Electronic Arts Inc.

02/10/2026 | Press release | Distributed by Public on 02/10/2026 08:16

Material Event (Form 8-K)

Item 8.01
Other Events.
As previously disclosed, on September 28, 2025, Electronic Arts Inc. ("Electronic Arts" or the "Company") entered into an Agreement and Plan of Merger (the "Merger Agreement") by and among the Company, Oak-Eagle AcquireCo, Inc., a Delaware corporation ("Parent"), and Oak-Eagle MergerCo, Inc., a Delaware corporation and wholly owned subsidiary of Parent ("Merger Sub") pursuant to and subject to the terms and conditions of which Merger Sub will merge with and into the Company (the "Merger"), with the Company surviving the Merger as a wholly owned subsidiary of Parent. Parent and Merger Sub are entities formed by an investor consortium comprised of the Public Investment Fund ("PIF"), and funds affiliated with Silver Lake Technology Management, L.L.C. ("Silver Lake") and A Fin Management LLC ("Affinity," and, together with PIF and Silver Lake, the "Consortium").
The waiting period with respect to the Merger under the Hart-Scott-Rodino Antitrust Improvements Act of 1976, as amended (the "HSR Act"), expired at 11:59 p.m. Eastern Time on February 9, 2026. The expiration of the HSR Act waiting period satisfies certain conditions to the closing of the Merger.
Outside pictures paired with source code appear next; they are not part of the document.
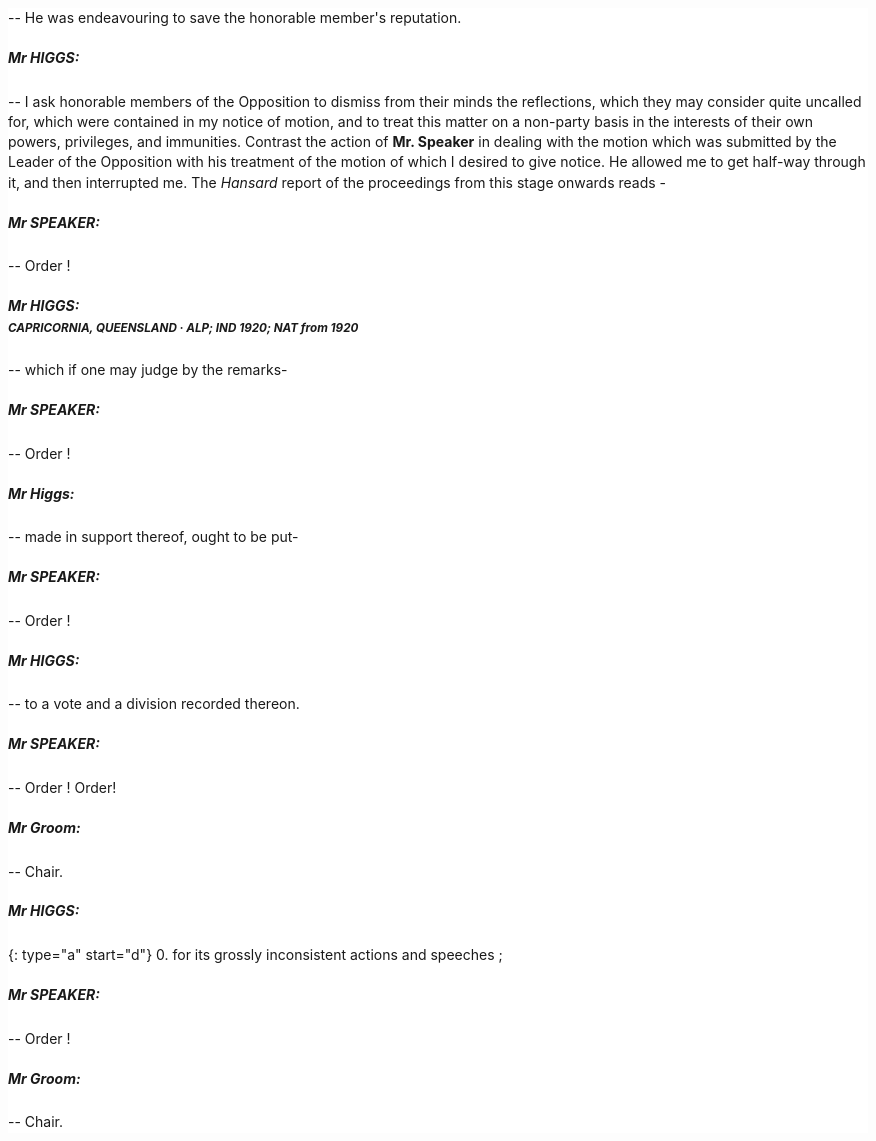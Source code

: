 --  He was endeavouring to save the honorable member's reputation. 

##### Mr HIGGS:

-- I ask honorable members of the Opposition to dismiss from their minds the reflections, which they may consider quite uncalled for, which were contained in my notice of motion, and to treat this matter on a non-party basis in the interests of their own powers, privileges, and immunities. Contrast the action of  **Mr. Speaker**  in dealing with the motion which was submitted by the Leader of the Opposition with his treatment of the motion of which I desired to give notice. He allowed me to get half-way through it, and then interrupted me. The  *Hansard*  report of the proceedings from this stage onwards reads - 

##### Mr SPEAKER:

-- Order ! 

##### Mr HIGGS:<br><small class="text-muted">CAPRICORNIA, QUEENSLAND &middot; ALP; IND 1920; NAT from 1920</small>

-- which if one may judge by the remarks- 

##### Mr SPEAKER:

-- Order ! 

##### Mr Higgs:

-- made in support thereof, ought to be put- 

##### Mr SPEAKER:

-- Order ! 

##### Mr HIGGS:

-- to a vote and a division recorded thereon. 

##### Mr SPEAKER:

-- Order ! Order! 

##### Mr Groom:

-- Chair. 

##### Mr HIGGS:



{: type="a" start="d"}
0. for its grossly inconsistent actions and speeches ; 

##### Mr SPEAKER:

-- Order ! 

##### Mr Groom:

-- Chair.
The Merger remains subject to other closing conditions, including receipt of other required regulatory clearances. The Merger is expected to close during the first quarter of the Company's fiscal year ending March 31, 2027 (which corresponds to April 1, 2026 to June 30, 2026).
Electronic Arts Inc. published this content on February 10, 2026, and is solely responsible for the information contained herein. Distributed via EDGAR on February 10, 2026 at 14:16 UTC. If you believe the information included in the content is inaccurate or outdated and requires editing or removal, please contact us at [email protected]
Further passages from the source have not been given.